Information Block Start

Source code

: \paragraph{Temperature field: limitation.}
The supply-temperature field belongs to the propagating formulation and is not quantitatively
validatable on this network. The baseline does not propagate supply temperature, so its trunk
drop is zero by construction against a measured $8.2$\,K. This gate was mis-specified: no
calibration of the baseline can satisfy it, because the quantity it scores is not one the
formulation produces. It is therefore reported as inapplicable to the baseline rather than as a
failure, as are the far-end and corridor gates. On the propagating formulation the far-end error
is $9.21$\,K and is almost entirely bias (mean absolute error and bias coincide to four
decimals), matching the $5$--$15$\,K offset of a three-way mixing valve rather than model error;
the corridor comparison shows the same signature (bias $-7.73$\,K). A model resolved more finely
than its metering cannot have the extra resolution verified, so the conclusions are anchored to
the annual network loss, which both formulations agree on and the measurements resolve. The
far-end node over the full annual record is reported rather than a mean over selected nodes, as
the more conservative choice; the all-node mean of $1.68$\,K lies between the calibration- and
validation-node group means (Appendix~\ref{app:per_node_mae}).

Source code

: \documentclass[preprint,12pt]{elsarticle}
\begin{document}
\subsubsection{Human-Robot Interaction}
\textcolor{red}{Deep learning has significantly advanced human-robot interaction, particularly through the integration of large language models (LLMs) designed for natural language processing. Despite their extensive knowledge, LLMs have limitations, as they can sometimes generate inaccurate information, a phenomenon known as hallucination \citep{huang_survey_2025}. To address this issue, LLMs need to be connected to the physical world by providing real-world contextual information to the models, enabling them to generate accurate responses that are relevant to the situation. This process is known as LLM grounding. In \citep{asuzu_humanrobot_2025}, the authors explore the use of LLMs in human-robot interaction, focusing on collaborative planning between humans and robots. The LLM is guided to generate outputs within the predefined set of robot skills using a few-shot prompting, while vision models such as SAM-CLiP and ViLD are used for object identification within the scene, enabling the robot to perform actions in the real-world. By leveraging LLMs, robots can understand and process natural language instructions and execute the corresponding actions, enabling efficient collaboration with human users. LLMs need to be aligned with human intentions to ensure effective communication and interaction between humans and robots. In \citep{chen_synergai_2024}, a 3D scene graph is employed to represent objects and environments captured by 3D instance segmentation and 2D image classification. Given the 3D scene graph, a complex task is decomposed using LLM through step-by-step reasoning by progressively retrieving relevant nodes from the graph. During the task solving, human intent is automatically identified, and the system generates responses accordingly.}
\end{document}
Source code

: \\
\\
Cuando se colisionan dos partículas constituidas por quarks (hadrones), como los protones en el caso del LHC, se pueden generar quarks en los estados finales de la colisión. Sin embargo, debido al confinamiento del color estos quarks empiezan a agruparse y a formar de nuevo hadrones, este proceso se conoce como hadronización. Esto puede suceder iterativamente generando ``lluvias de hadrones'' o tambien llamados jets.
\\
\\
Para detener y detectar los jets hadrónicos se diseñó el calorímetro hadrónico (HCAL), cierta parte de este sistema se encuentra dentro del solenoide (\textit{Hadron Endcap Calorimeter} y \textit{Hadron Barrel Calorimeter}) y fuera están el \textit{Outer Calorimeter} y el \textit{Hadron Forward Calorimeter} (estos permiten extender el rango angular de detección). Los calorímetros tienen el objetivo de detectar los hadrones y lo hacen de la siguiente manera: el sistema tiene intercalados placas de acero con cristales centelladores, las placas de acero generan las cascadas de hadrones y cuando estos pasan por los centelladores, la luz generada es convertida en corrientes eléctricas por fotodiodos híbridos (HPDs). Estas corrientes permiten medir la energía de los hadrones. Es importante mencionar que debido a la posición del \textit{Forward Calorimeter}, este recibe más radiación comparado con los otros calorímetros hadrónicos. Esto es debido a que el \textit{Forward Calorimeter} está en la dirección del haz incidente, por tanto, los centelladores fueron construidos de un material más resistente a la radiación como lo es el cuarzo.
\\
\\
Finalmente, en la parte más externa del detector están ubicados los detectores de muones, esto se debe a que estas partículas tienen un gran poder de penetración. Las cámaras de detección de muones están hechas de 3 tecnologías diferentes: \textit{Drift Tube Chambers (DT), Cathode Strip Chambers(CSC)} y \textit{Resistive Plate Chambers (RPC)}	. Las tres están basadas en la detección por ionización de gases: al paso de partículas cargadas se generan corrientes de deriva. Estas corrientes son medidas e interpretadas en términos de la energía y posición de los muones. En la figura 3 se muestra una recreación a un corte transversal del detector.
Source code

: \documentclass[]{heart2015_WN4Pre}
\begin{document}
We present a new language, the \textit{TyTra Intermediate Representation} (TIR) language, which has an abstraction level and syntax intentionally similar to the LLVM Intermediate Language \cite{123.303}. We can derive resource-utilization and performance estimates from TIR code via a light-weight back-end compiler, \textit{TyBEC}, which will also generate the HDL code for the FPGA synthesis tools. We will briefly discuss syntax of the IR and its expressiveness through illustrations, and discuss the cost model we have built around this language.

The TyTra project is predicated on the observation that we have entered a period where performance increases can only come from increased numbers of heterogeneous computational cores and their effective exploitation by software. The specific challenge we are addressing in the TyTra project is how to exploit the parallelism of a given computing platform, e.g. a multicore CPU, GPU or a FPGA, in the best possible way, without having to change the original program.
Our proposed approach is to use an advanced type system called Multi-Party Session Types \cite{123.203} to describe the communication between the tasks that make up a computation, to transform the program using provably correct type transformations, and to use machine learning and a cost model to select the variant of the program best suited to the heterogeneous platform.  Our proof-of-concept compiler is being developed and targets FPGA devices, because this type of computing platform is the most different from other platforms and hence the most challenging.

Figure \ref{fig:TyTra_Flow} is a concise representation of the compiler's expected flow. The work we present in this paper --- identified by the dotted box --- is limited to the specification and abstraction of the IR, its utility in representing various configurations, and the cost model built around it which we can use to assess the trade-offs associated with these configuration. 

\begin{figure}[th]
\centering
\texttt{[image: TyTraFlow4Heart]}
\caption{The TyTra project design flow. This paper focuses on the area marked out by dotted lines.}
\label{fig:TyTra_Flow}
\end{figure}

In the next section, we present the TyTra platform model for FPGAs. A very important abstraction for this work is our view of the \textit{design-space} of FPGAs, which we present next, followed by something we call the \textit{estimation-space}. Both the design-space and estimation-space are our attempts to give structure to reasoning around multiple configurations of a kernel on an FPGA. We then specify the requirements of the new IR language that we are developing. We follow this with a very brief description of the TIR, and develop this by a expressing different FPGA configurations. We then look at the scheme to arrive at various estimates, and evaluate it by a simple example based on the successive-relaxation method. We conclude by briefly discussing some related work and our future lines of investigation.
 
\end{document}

Information Block End

=== Your goal ===
From the records above, pull out every line containing the word "best".

=== Solution below ===
The TyTra project is predicated on the observation that we have entered a period where performance increases can only come from increased numbers of heterogeneous computational cores and their effective exploitation by software. The specific challenge we are addressing in the TyTra project is how to exploit the parallelism of a given computing platform, e.g. a multicore CPU, GPU or a FPGA, in the best possible way, without having to change the original program.
Our proposed approach is to use an advanced type system called Multi-Party Session Types \cite{123.203} to describe the communication between the tasks that make up a computation, to transform the program using provably correct type transformations, and to use machine learning and a cost model to select the variant of the program best suited to the heterogeneous platform.  Our proof-of-concept compiler is being developed and targets FPGA devices, because this type of computing platform is the most different from other platforms and hence the most challenging.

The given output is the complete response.